- _Aim of the exercise_:
Would you give again, exactly, the lines running from the line with "## 4.1.1 (2018-09-24)" to the end of the data below, both included?

*** Record excerpts

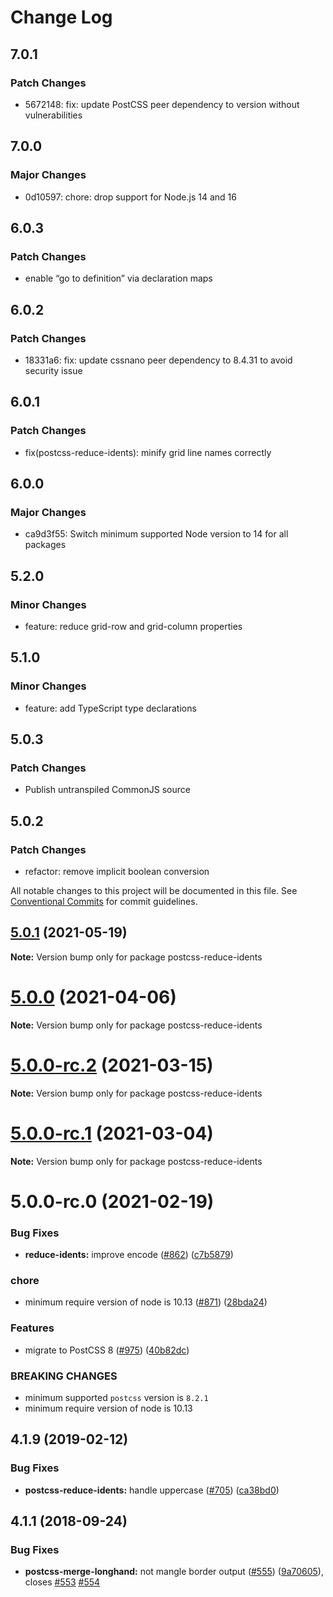 # Change Log

## 7.0.1

### Patch Changes

- 5672148: fix: update PostCSS peer dependency to version without vulnerabilities

## 7.0.0

### Major Changes

- 0d10597: chore: drop support for Node.js 14 and 16

## 6.0.3

### Patch Changes

- enable “go to definition” via declaration maps

## 6.0.2

### Patch Changes

- 18331a6: fix: update cssnano peer dependency to 8.4.31 to avoid security issue

## 6.0.1

### Patch Changes

- fix(postcss-reduce-idents): minify grid line names correctly

## 6.0.0

### Major Changes

- ca9d3f55: Switch minimum supported Node version to 14 for all packages

## 5.2.0

### Minor Changes

- feature: reduce grid-row and grid-column properties

## 5.1.0

### Minor Changes

- feature: add TypeScript type declarations

## 5.0.3

### Patch Changes

- Publish untranspiled CommonJS source

## 5.0.2

### Patch Changes

- refactor: remove implicit boolean conversion

All notable changes to this project will be documented in this file.
See [Conventional Commits](https://conventionalcommits.org) for commit guidelines.

## [5.0.1](https://github.com/cssnano/cssnano/compare/postcss-reduce-idents@5.0.0...postcss-reduce-idents@5.0.1) (2021-05-19)

**Note:** Version bump only for package postcss-reduce-idents

# [5.0.0](https://github.com/cssnano/cssnano/compare/postcss-reduce-idents@5.0.0-rc.2...postcss-reduce-idents@5.0.0) (2021-04-06)

**Note:** Version bump only for package postcss-reduce-idents

# [5.0.0-rc.2](https://github.com/cssnano/cssnano/compare/postcss-reduce-idents@5.0.0-rc.1...postcss-reduce-idents@5.0.0-rc.2) (2021-03-15)

**Note:** Version bump only for package postcss-reduce-idents

# [5.0.0-rc.1](https://github.com/cssnano/cssnano/compare/postcss-reduce-idents@5.0.0-rc.0...postcss-reduce-idents@5.0.0-rc.1) (2021-03-04)

**Note:** Version bump only for package postcss-reduce-idents

# 5.0.0-rc.0 (2021-02-19)

### Bug Fixes

- **reduce-idents:** improve encode ([#862](https://github.com/cssnano/cssnano/issues/862)) ([c7b5879](https://github.com/cssnano/cssnano/commit/c7b5879077bca75ae1c1cbef7abc9389337bcfe5))

### chore

- minimum require version of node is 10.13 ([#871](https://github.com/cssnano/cssnano/issues/871)) ([28bda24](https://github.com/cssnano/cssnano/commit/28bda243e32ce3ba89b3c358a5f78727b3732f11))

### Features

- migrate to PostCSS 8 ([#975](https://github.com/cssnano/cssnano/issues/975)) ([40b82dc](https://github.com/cssnano/cssnano/commit/40b82dca7f53ac02cd4fe62846dec79b898ccb49))

### BREAKING CHANGES

- minimum supported `postcss` version is `8.2.1`
- minimum require version of node is 10.13

## 4.1.9 (2019-02-12)

### Bug Fixes

- **postcss-reduce-idents:** handle uppercase ([#705](https://github.com/cssnano/cssnano/issues/705)) ([ca38bd0](https://github.com/cssnano/cssnano/commit/ca38bd0ebe09af2f43e594f3ca347d0f1939d189))

## 4.1.1 (2018-09-24)

### Bug Fixes

- **postcss-merge-longhand:** not mangle border output ([#555](https://github.com/cssnano/cssnano/issues/555)) ([9a70605](https://github.com/cssnano/cssnano/commit/9a706050b621e7795a9bf74eb7110b5c81804ffe)), closes [#553](https://github.com/cssnano/cssnano/issues/553) [#554](https://github.com/cssnano/cssnano/issues/554)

******

- _Answer area_:
## 4.1.1 (2018-09-24)

### Bug Fixes

- **postcss-merge-longhand:** not mangle border output ([#555](https://github.com/cssnano/cssnano/issues/555)) ([9a70605](https://github.com/cssnano/cssnano/commit/9a706050b621e7795a9bf74eb7110b5c81804ffe)), closes [#553](https://github.com/cssnano/cssnano/issues/553) [#554](https://github.com/cssnano/cssnano/issues/554)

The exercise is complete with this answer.